Wilhite played in 14 games for the Patriots in 2009, starting eight. He recorded two interceptions, 45 tackles, and five passes defensed. In 2010, Wilhite played in the first nine games of the season for the Patriots, starting one, before missing four games with a hip injury. He was placed on injured reserve on December 15, with a hamstring injury.
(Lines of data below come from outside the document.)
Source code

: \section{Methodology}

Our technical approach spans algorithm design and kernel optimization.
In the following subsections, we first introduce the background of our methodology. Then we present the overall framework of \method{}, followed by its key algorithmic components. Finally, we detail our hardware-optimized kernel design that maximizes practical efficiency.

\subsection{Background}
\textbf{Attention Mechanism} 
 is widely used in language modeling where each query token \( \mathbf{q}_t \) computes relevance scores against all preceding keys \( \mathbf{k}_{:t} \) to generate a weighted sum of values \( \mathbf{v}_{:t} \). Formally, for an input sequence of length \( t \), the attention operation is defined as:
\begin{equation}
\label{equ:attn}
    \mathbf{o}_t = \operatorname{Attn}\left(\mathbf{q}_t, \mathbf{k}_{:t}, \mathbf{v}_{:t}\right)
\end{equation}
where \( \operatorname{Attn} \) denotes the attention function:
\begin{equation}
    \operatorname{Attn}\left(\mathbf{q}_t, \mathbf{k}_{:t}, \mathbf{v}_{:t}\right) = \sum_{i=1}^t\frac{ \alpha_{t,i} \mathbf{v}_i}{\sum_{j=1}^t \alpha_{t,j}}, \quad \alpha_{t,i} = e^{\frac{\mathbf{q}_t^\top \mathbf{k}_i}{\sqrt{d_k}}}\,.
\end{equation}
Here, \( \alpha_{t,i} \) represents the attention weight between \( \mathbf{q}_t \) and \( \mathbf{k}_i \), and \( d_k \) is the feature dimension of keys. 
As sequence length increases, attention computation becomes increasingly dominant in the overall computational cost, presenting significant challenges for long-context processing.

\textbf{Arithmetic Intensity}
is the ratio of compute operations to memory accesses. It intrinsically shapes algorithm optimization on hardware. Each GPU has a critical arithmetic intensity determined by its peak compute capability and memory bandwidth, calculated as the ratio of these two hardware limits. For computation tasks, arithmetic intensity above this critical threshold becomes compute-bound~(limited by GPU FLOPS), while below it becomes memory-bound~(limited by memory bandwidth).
He finished the season with 20 tackles and two passes defensed.

On August 29, 2011, he was waived.

===Denver Broncos===
Wilhite signed with the Denver Broncos on September 4, 2011.

===Chicago Bears===
Wilhite signed with the Chicago Bears on April 5, 2012. However, he was waived on August 31.

==NFL career statistics==

Legend
| Bold | Career high |

===Regular season===

Year: Team; Games; Tackles; Interceptions; Fumbles
GP: GS; Cmb; Solo; Ast; Sck; TFL; Int; Yds; TD; Lng; PD; FF; FR; Yds; TD
2008: NWE; 16; 4; 28; 24; 4; 0.0; 0; 1; 16; 0; 16; 2; 0; 0; 0; 0
2009: NWE; 14; 8; 45; 37; 8; 0.0; 1; 2; 17; 0; 17; 5; 0; 1; 0; 0
2010: NWE; 9; 1; 20; 16; 4; 0.0; 0; 0; 0; 0; 0; 2; 0; 0; 0; 0
2011: DEN; 15; 2; 30; 27; 3; 2.0; 2; 1; 2; 0; 2; 2; 0; 0; 0; 0
Career: 54; 15; 123; 104; 19; 2.0; 3; 4; 35; 0; 17; 11; 0; 1; 0; 0

===Playoffs===

Year: Team; Games; Tackles; Interceptions; Fumbles
GP: GS; Cmb; Solo; Ast; Sck; TFL; Int; Yds; TD; Lng; PD; FF; FR; Yds; TD
2009: NWE; 1; 0; 4; 3; 1; 0.0; 0; 0; 0; 0; 0; 0; 0; 0; 0; 0
2011: DEN; 2; 0; 0; 0; 0; 0.0; 0; 0; 0; 0; 0; 0; 0; 0; 0; 0
Career: 3; 0; 4; 3; 1; 0.0; 0; 0; 0; 0; 0; 0; 0; 0; 0; 0

==Personal life==
In 2011, during the lockout, Wilhite married Sheena Davis.